Funerals are a queer business and around the deep parts of west Texas they are also predictable. Sure as the sun will rise tomorrow there will be lots of food at the church and relatives gathering to say goodbye. Some that came today won’t be here a year from now. At one point in my life after so many of these funerals I made it a game to glance around the gathered grieving and try to come up with a guess about who it would be next time. I got it wrong the last time, having not established any clear ground rules for my ‘lottery like’ game it had never been brought to my attention that I could choose myself. Nevertheless, here I am lying in this casket at the bottom of the hole listening to rocks and dirt raining down on me and believing it sounds altogether different on this end of the deal, and the goofy little pillow under my head is now flat as Aunt Edna’s chest.

Earlier today at the actual funeral in the church the aforementioned pancake chested Aunt Edna dragged fat Aunt Ima over to the opened up casket saying “You better get over here and take a look at him, it’s the last time you’ll ever see him.” Fat old Aunt Ima kept staring at me like she wanted to put some food in there with me being the last time she would see me and all. She has a history of sending food with the departed. When her late husband Dan Farten had died of some type food poisoning (the doctors claimed to be befuddled and confounded by the entire incident) Ima had trundled up to old Dan before they closed the lid and snuck in a couple of pieces of pie. Of course Edna was quick to let her know "Ima Farten, Dan can't eat pie if he's dead", but Ima had sent it with him anyway.

I learned I still have a sense of humor because I started to think about twins. I wished I were a twin, which would make a liar, sort of, out of Aunt Edna since looking at my twin would be about the same thing as just looking at me all over again. I also thought it might be true they wouldn’t see me again after I got covered up but I was certainly still here, apparently looking hungry, and could still look at them just the same, so if you’re reading this it's important that you know that because picking your nose and other equally disgusting things are on display to us even if you don’t know it, so all your secrets are out there to be seen; do you know what I mean, especially you Uncle Ted?

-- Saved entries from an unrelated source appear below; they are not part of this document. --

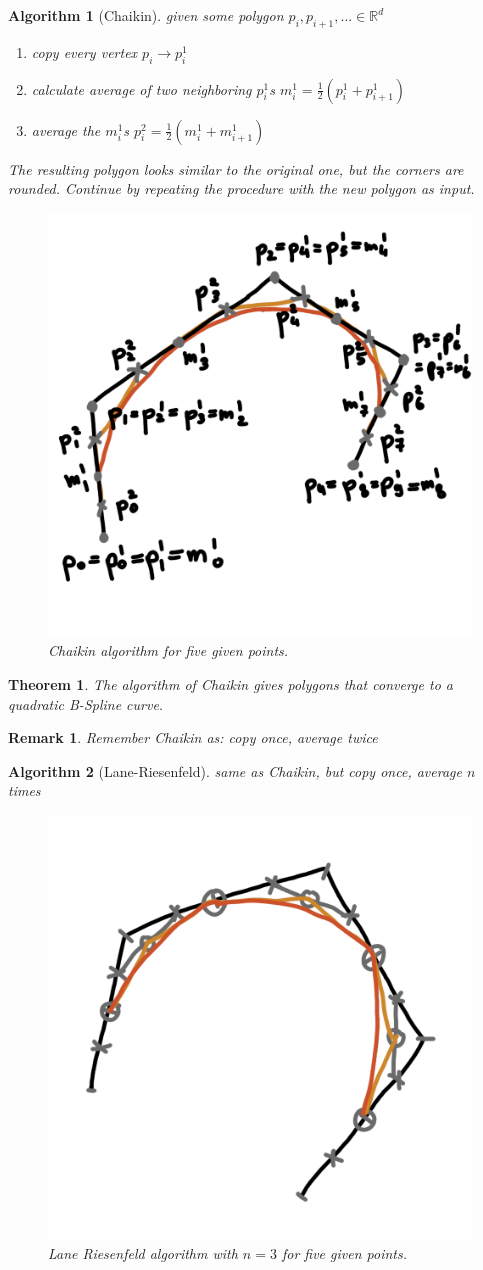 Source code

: \documentclass[]{article}
\newtheorem{theorem}{Theorem}
\newtheorem{algorithm}{Algorithm}
\newtheorem{remark}{Remark}
\begin{document}
\begin{algorithm}[Chaikin]
	given some polygon $p_i, p_{i+1}, ... \in \mathbb{R}^d$
	
	\begin{enumerate}
		\item copy every vertex $p_i \rightarrow p_i^1$
		\item calculate average of two neighboring $p_i^1$s $m_i^1 = \frac{1}{2}(p_i^1 + p_{i+1}^1)$
		\item average the $m_i^1$s $p_i^2 = \frac{1}{2}(m_i^1 + m_{i+1}^1)$
	\end{enumerate}
	
	The resulting polygon looks similar to the original one, but the corners are rounded. Continue by repeating the procedure with the new polygon as input.
	
	\begin{figure}[h!]
		\centering
		\includegraphics[width=0.3\linewidth]{figures/chaikin}
		\caption{Chaikin algorithm for five given points.}
		\label{fig:chaikin}
	\end{figure}
	
\end{algorithm}

\begin{theorem}
	The algorithm of Chaikin gives polygons that converge to a quadratic B-Spline curve.
\end{theorem}

\begin{remark}
	Remember Chaikin as: copy once, average twice
\end{remark}

\begin{algorithm}[Lane-Riesenfeld]
	same as Chaikin, but copy once, average $n$ times
	
	\begin{figure}[h!]
		\centering
		\includegraphics[width=0.3\linewidth]{figures/lane_riesenfeld}
		\caption{Lane Riesenfeld algorithm with $n=3$ for five given points.}
		\label{fig:lane_riesenfeld}
	\end{figure}
\end{algorithm}
\end{document}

I don’t have to really be here. The big bright light told me I could just stay where I ended up or I could go back and watch everyone say goodbye. I figured it might be fun, but one small problem now; I don’t know the secret password or whatever damn thing it is I need to know to leave my own funeral; I guess it will all work out though.

Momma Townsend said earlier to Jack Greenwood, “Doesn’t he look just like he always did?”
I wanted to rear up and say, “Hell no, I never was dead before and I moved around some back then too.” Of course I also didn’t ever wear an inch thick of makeup on my face like that idiot embalmer with the bad breath and smudged coke bottle glasses layered on me while he hummed Amazing Grace out of tune and fooled with his wedgie. Then again, Momma Townsend’s makeup doesn’t look a lot better than mine today so maybe her angle of observation is skewed regarding makeup and actual reality.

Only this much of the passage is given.